Please state how many lines of the records below contain the word "skeleton". Give the number and nothing else.

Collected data
══════

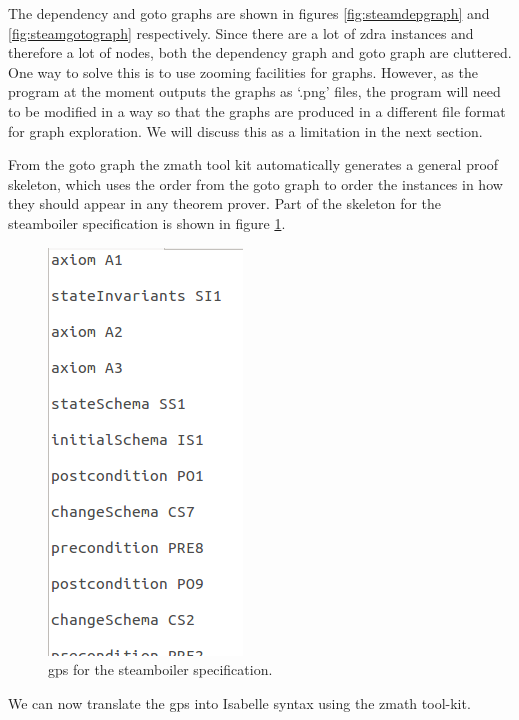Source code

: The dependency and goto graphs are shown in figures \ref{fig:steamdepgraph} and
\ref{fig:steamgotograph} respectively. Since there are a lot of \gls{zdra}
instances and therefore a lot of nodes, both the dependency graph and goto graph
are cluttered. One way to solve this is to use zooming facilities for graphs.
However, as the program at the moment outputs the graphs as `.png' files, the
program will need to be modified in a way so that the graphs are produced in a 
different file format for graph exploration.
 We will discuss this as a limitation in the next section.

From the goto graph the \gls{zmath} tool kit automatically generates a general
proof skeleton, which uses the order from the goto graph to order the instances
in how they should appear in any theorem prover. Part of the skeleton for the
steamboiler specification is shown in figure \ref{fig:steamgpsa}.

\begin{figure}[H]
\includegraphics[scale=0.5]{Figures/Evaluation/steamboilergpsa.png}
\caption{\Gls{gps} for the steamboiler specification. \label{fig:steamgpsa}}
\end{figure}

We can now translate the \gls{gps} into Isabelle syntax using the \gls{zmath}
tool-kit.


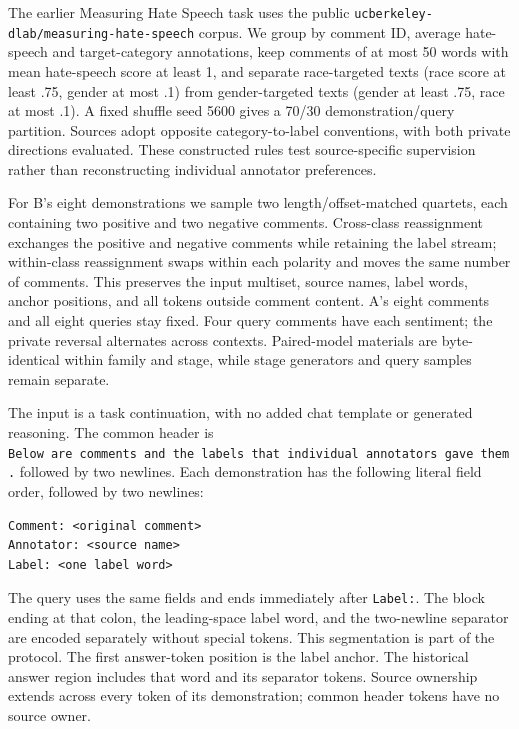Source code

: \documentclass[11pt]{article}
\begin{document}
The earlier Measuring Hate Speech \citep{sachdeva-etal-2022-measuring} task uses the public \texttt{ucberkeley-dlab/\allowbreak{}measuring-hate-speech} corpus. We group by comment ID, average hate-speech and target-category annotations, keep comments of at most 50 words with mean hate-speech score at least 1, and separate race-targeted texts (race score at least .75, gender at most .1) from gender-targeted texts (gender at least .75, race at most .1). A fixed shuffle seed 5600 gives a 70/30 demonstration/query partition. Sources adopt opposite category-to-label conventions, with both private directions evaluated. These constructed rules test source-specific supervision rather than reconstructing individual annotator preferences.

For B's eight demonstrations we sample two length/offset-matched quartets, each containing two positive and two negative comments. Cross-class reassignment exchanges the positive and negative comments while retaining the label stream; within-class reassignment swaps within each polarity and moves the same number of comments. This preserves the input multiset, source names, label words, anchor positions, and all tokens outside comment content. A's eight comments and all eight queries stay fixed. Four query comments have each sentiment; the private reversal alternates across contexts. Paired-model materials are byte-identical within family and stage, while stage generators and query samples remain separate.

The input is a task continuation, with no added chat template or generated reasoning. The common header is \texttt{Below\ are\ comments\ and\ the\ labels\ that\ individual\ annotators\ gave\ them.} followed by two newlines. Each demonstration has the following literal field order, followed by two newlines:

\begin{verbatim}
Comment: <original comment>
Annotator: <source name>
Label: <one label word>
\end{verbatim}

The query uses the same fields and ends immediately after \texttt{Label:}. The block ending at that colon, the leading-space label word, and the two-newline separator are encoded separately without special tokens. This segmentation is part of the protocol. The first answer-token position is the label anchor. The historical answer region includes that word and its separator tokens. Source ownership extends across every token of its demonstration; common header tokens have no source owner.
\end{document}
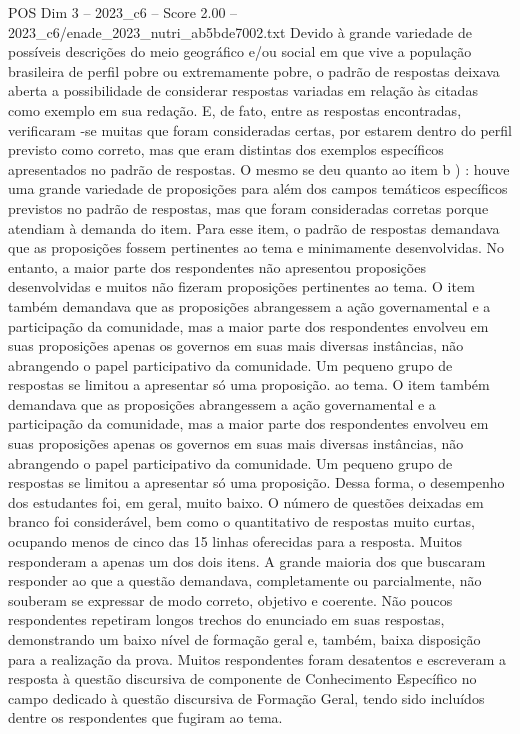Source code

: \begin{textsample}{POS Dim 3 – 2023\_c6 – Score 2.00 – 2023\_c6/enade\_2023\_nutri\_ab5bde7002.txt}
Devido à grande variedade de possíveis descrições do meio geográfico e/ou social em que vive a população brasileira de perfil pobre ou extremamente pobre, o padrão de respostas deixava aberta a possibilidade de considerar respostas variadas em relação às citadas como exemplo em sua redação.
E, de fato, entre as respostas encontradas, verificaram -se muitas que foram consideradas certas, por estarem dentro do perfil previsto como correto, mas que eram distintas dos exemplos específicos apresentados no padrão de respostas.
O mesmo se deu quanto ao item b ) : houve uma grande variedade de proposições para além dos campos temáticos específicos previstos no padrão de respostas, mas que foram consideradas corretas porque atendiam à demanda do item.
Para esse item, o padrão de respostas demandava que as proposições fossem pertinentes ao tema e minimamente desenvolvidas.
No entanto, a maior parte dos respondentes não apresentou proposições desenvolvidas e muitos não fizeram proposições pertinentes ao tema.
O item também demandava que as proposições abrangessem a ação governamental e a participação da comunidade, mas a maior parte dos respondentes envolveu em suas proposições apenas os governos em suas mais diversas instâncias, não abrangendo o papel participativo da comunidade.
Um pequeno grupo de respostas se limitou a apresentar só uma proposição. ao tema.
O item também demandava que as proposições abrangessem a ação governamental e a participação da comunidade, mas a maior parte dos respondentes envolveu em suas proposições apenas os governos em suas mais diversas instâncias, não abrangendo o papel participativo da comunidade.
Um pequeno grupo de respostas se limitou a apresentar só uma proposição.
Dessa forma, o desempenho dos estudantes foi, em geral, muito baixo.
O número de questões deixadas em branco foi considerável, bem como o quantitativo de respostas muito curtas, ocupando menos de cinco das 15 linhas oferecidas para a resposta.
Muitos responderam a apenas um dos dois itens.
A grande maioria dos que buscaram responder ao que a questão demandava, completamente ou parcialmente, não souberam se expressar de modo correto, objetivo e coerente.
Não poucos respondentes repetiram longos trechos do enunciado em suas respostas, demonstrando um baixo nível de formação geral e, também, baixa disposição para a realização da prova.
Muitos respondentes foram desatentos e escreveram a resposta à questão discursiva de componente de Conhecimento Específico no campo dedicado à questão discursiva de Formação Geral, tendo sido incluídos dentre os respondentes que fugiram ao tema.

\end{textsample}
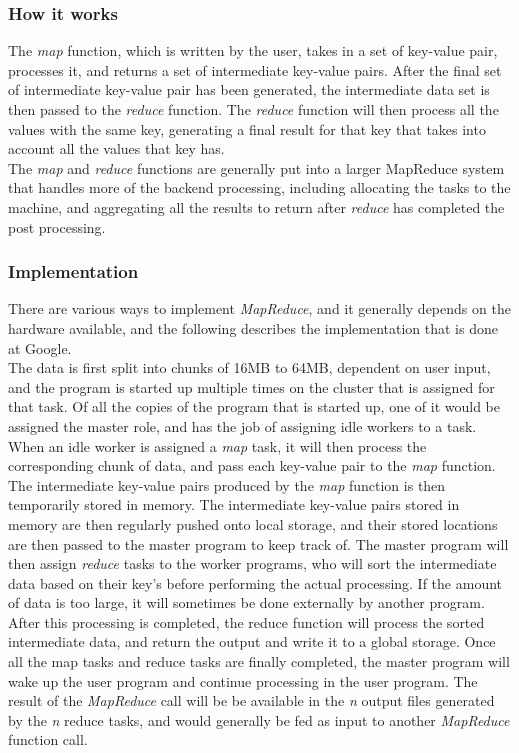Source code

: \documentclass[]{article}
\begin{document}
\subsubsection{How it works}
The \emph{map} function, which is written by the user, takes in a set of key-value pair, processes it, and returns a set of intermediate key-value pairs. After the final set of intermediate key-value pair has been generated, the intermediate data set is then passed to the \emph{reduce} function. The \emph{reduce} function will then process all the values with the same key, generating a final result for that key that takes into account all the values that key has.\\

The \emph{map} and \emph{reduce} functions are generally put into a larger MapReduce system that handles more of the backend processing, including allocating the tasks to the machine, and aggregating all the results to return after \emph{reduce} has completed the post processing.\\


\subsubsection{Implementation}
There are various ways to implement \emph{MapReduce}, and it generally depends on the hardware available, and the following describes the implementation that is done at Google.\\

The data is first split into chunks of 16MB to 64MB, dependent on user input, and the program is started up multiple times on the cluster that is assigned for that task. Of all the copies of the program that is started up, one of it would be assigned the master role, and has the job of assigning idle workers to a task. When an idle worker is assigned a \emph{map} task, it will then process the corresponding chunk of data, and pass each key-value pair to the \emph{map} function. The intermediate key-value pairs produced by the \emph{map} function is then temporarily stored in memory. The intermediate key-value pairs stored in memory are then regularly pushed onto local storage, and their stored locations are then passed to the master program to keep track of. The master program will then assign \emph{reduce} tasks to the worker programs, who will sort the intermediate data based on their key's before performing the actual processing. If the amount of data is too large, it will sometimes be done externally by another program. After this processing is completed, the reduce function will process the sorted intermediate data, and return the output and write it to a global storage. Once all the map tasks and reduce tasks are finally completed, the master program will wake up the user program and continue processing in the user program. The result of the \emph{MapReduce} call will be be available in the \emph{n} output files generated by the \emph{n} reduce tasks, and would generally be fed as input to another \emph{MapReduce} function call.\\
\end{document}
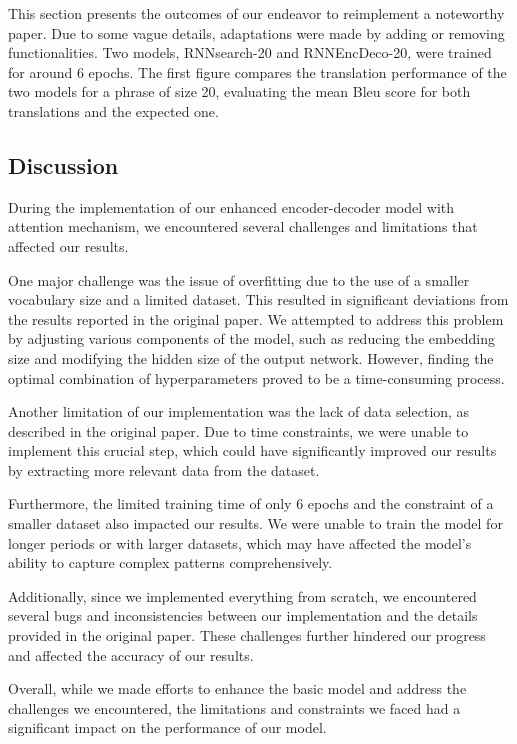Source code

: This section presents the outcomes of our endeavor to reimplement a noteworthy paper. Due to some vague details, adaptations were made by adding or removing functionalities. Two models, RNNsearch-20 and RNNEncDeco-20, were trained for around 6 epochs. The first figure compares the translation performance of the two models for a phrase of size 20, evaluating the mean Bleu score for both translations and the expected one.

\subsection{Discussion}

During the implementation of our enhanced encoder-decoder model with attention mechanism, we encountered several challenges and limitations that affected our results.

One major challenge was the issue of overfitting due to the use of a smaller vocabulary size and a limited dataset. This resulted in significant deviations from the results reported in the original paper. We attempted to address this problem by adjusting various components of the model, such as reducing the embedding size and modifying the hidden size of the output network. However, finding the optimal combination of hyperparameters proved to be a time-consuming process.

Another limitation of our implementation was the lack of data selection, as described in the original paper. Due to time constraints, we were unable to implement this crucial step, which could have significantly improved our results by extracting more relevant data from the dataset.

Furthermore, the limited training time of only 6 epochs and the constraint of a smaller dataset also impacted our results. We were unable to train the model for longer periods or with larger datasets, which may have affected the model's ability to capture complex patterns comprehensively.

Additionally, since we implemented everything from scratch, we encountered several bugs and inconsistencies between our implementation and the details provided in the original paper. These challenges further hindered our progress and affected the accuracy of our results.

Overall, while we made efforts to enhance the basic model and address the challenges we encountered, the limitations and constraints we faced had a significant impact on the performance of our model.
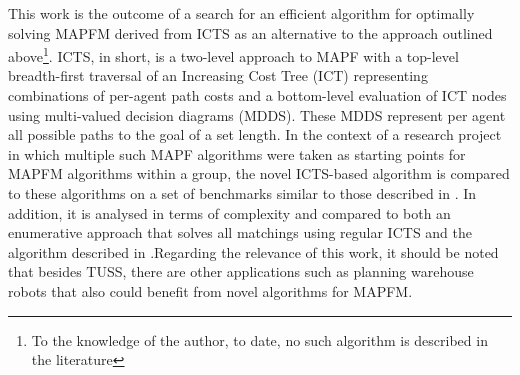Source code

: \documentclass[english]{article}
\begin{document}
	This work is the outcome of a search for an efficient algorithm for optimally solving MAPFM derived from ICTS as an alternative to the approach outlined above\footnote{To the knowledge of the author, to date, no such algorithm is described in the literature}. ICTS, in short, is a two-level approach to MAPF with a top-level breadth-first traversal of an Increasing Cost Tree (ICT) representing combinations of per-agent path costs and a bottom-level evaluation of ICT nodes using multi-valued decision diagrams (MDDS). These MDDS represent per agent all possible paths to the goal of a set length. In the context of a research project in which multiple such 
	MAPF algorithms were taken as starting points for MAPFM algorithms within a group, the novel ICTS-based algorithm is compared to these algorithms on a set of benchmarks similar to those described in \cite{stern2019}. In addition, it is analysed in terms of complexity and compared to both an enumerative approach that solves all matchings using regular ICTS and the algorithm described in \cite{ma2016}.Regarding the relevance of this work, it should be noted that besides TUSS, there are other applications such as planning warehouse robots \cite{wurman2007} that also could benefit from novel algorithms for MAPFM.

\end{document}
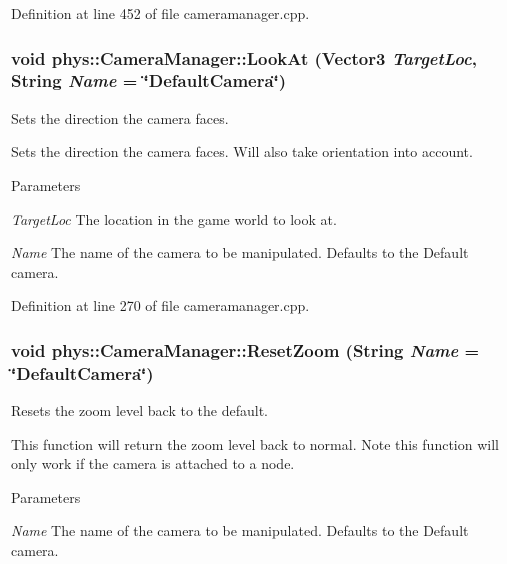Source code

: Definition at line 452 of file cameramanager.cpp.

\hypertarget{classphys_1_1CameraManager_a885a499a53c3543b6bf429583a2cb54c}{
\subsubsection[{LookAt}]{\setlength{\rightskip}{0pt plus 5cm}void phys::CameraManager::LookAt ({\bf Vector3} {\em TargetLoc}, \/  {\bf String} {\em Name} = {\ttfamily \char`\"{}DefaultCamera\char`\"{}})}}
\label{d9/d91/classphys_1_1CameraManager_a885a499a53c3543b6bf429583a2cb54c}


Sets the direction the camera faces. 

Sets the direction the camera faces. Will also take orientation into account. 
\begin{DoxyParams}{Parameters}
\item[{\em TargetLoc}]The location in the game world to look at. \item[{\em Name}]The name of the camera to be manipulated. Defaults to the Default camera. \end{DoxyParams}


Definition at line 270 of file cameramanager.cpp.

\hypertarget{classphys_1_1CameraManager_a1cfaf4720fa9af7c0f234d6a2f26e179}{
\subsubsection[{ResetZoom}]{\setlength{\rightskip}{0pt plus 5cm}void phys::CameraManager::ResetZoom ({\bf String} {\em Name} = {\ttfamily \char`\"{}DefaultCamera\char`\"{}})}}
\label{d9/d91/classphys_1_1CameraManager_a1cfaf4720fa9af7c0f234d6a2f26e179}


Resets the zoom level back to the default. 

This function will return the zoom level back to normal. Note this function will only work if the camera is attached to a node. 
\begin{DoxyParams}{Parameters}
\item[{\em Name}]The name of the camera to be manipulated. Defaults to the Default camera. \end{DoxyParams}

══════

Exercise result
2